Speaking at IW-CIGSTech 9, Hannes Schneider, the Technical Director at Solar Frontier Europe noted that the company is “very active” in developing BIPV applications, including flexible modules – expected to be introduced outside of Japan at the end of this year.
The 20% and 220 W target is common to a number of CIGS veterans. At the June forum, Solibro set out its pathway “towards a 20% module.” The Swedish CIGS pioneer has legacy production in Germany and 1.2 GW of manufacturing under development in China – through its parent Hanergy. Olle Lundberg, VP Research & Development at Solibro Research, pointed to the company’s 18.7% module efficiency, which currently tops that of thin film giant First Solar – at 18.6%. Lundberg noted a number of “production scalable” innovations that led to the 18.7% module record, and 22.2% cell efficiency milestones – the latter on a 1 cm2 cell.

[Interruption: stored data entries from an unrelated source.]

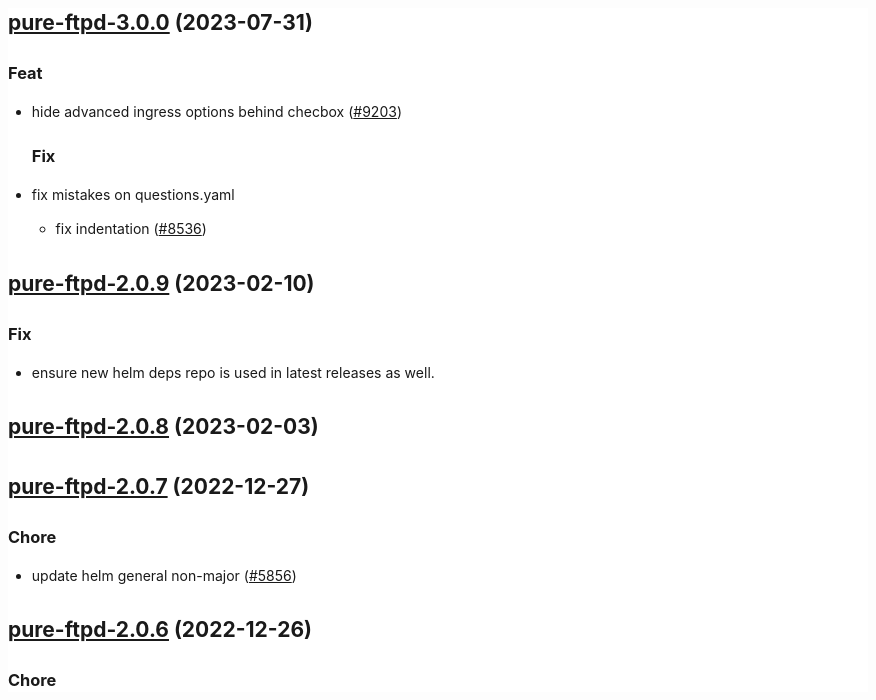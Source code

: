   











## [pure-ftpd-3.0.0](https://github.com/truecharts/charts/compare/pure-ftpd-2.0.9...pure-ftpd-3.0.0) (2023-07-31)

### Feat

- hide advanced ingress options behind checbox ([#9203](https://github.com/truecharts/charts/issues/9203))
  
  ### Fix

- fix mistakes on questions.yaml
  - fix indentation ([#8536](https://github.com/truecharts/charts/issues/8536))
  
  


## [pure-ftpd-2.0.9](https://github.com/truecharts/charts/compare/pure-ftpd-2.0.8...pure-ftpd-2.0.9) (2023-02-10)

### Fix

- ensure new helm deps repo is used in latest releases as well.
  
  


## [pure-ftpd-2.0.8](https://github.com/truecharts/charts/compare/pure-ftpd-2.0.7...pure-ftpd-2.0.8) (2023-02-03)




## [pure-ftpd-2.0.7](https://github.com/truecharts/charts/compare/pure-ftpd-2.0.6...pure-ftpd-2.0.7) (2022-12-27)

### Chore

- update helm general non-major ([#5856](https://github.com/truecharts/charts/issues/5856))
  
  


## [pure-ftpd-2.0.6](https://github.com/truecharts/charts/compare/pure-ftpd-2.0.5...pure-ftpd-2.0.6) (2022-12-26)

### Chore

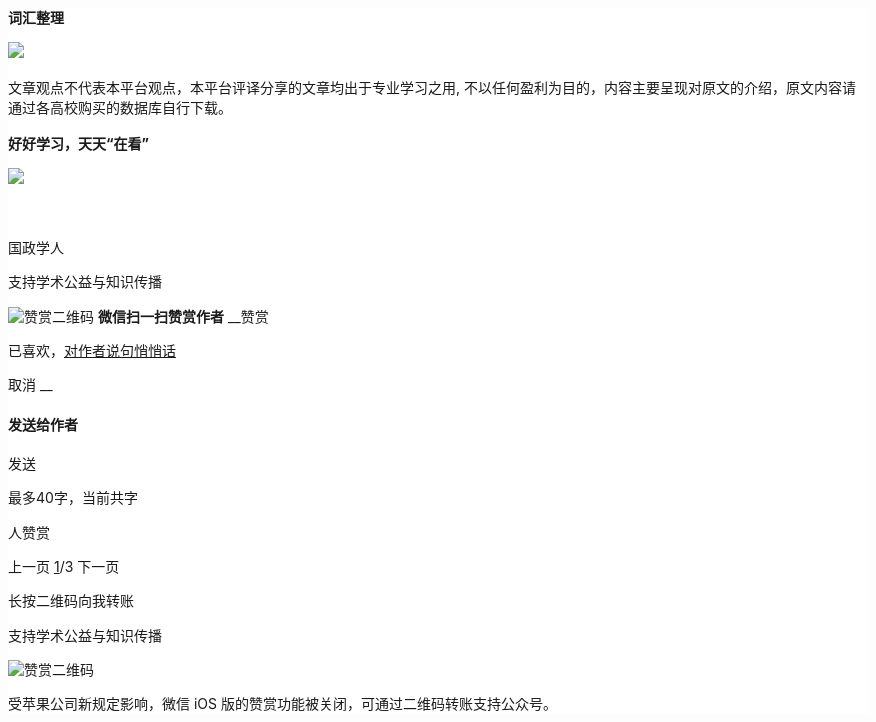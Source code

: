   

 **词汇整理**

![](/images/1090/8.jpeg)

文章观点不代表本平台观点，本平台评译分享的文章均出于专业学习之用, 不以任何盈利为目的，内容主要呈现对原文的介绍，原文内容请通过各高校购买的数据库自行下载。

**好好学习，天天“在看”**<img src='/images/1090/9.gif' width='17' height='17' />

<img src='/images/1090/10.png' width='100%' />

![]()

国政学人

支持学术公益与知识传播

![赞赏二维码]() **微信扫一扫赞赏作者** __赞赏

已喜欢，[对作者说句悄悄话](javascript:;)

取消 __

#### 发送给作者

发送

最多40字，当前共字

[](javascript:;) 人赞赏

上一页 [1](javascript:;)/3 下一页

长按二维码向我转账

支持学术公益与知识传播

![赞赏二维码]()

受苹果公司新规定影响，微信 iOS 版的赞赏功能被关闭，可通过二维码转账支持公众号。

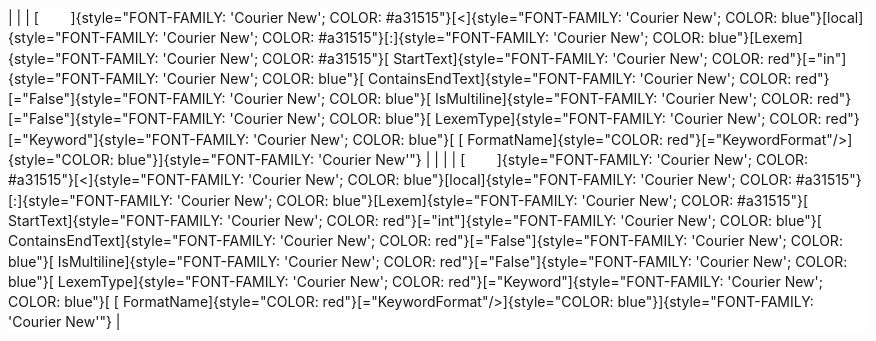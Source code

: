 |                                                                                                                                                                                                                                                                                                                                                                                                                                                                                                                                                                                                                                                                                                                                                                                                                                                                                                                                                                                                                                                                                                                                                                                                                                                                                                                                                                                                                                                                           |
| [        ]{style="FONT-FAMILY: 'Courier New'; COLOR: #a31515"}[\<]{style="FONT-FAMILY: 'Courier New'; COLOR: blue"}[local]{style="FONT-FAMILY: 'Courier New'; COLOR: #a31515"}[:]{style="FONT-FAMILY: 'Courier New'; COLOR: blue"}[Lexem]{style="FONT-FAMILY: 'Courier New'; COLOR: #a31515"}[ StartText]{style="FONT-FAMILY: 'Courier New'; COLOR: red"}[=\"in\"]{style="FONT-FAMILY: 'Courier New'; COLOR: blue"}[ ContainsEndText]{style="FONT-FAMILY: 'Courier New'; COLOR: red"}[=\"False\"]{style="FONT-FAMILY: 'Courier New'; COLOR: blue"}[ IsMultiline]{style="FONT-FAMILY: 'Courier New'; COLOR: red"}[=\"False\"]{style="FONT-FAMILY: 'Courier New'; COLOR: blue"}[ LexemType]{style="FONT-FAMILY: 'Courier New'; COLOR: red"}[=\"Keyword\"]{style="FONT-FAMILY: 'Courier New'; COLOR: blue"}[ [ FormatName]{style="COLOR: red"}[=\"KeywordFormat\"/\>]{style="COLOR: blue"}]{style="FONT-FAMILY: 'Courier New'"}                                                                                                                                                                                                                                                                                                                                                                                                                                                                                                                                              |
|                                                                                                                                                                                                                                                                                                                                                                                                                                                                                                                                                                                                                                                                                                                                                                                                                                                                                                                                                                                                                                                                                                                                                                                                                                                                                                                                                                                                                                                                           |
| [        ]{style="FONT-FAMILY: 'Courier New'; COLOR: #a31515"}[\<]{style="FONT-FAMILY: 'Courier New'; COLOR: blue"}[local]{style="FONT-FAMILY: 'Courier New'; COLOR: #a31515"}[:]{style="FONT-FAMILY: 'Courier New'; COLOR: blue"}[Lexem]{style="FONT-FAMILY: 'Courier New'; COLOR: #a31515"}[ StartText]{style="FONT-FAMILY: 'Courier New'; COLOR: red"}[=\"int\"]{style="FONT-FAMILY: 'Courier New'; COLOR: blue"}[ ContainsEndText]{style="FONT-FAMILY: 'Courier New'; COLOR: red"}[=\"False\"]{style="FONT-FAMILY: 'Courier New'; COLOR: blue"}[ IsMultiline]{style="FONT-FAMILY: 'Courier New'; COLOR: red"}[=\"False\"]{style="FONT-FAMILY: 'Courier New'; COLOR: blue"}[ LexemType]{style="FONT-FAMILY: 'Courier New'; COLOR: red"}[=\"Keyword\"]{style="FONT-FAMILY: 'Courier New'; COLOR: blue"}[ [ FormatName]{style="COLOR: red"}[=\"KeywordFormat\"/\>]{style="COLOR: blue"}]{style="FONT-FAMILY: 'Courier New'"}                                                                                                                                                                                                                                                                                                                                                                                                                                                                                                                                             |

CdTe and CIGS head-to-head
The comparison with cadmium telluride (CdTe) thin film producer First Solar is a striking one. In June, First Solar broke ground at a massive new factory at Lake Township Ohio, where it will produce 1.2 GW of its large-format Series 6 thin film modules. This fab alone, which will sit alongside its 600 MW Perrysburg, Ohio fab that was itself the first to commence upgrade to the larger Series 6 format.
Including its U.S. manufacturing, the expansion of which has been aided by solar import duties imposed by the Trump Administration, First Solar is currently targeting a manufacturing capacity of 7.6 GW of by the end of 2020 – although due to its upgrade activities has a 2018 output of 2.6 GW. It is instructive that on its new Series 6 module platform, First Solar targets expansion intervals of 600 MW – with the proposed new facilities in the U.S., Vietnam, and Malaysia all sized at 1.2 GW – or 2 × 600 MW.
The company reports that 90% of its 2 m × 1.23 m Series 6 modules that are currently rolling off production lines – at least those that have completed the upgrade to the larger format – have a power output beyond 400 W. In its Q2 2018 earnings call, the company reported: “Over the next 90 days, we see a clear path to an average production band of 415 W and a top band of 425 W. Furthermore, the early module wattage gives us confidence in our long-term road map which takes us beyond
425 W per module.”
Manufacturing plans for CIGS
This manufacturing output and capacity plan far exceed anything on the CIGS horizon. Although the much-heralded Chinese expansion of CIGS manufacturing points to that potentially changing – if, that is, the plans are realized. In December 2017, Avancis announced that the first module had been produced from its 300 MW line at its production facility in Bengbu, Anhui Province, China. Avancis was acquired by state-owned Chinese building materials giant CNBM in 2014. CNBM has announced its intention to expand the Bengbu plant to 1.5 GW over time, part of an ambitious plan to realize 5 GW of CIGS production in China.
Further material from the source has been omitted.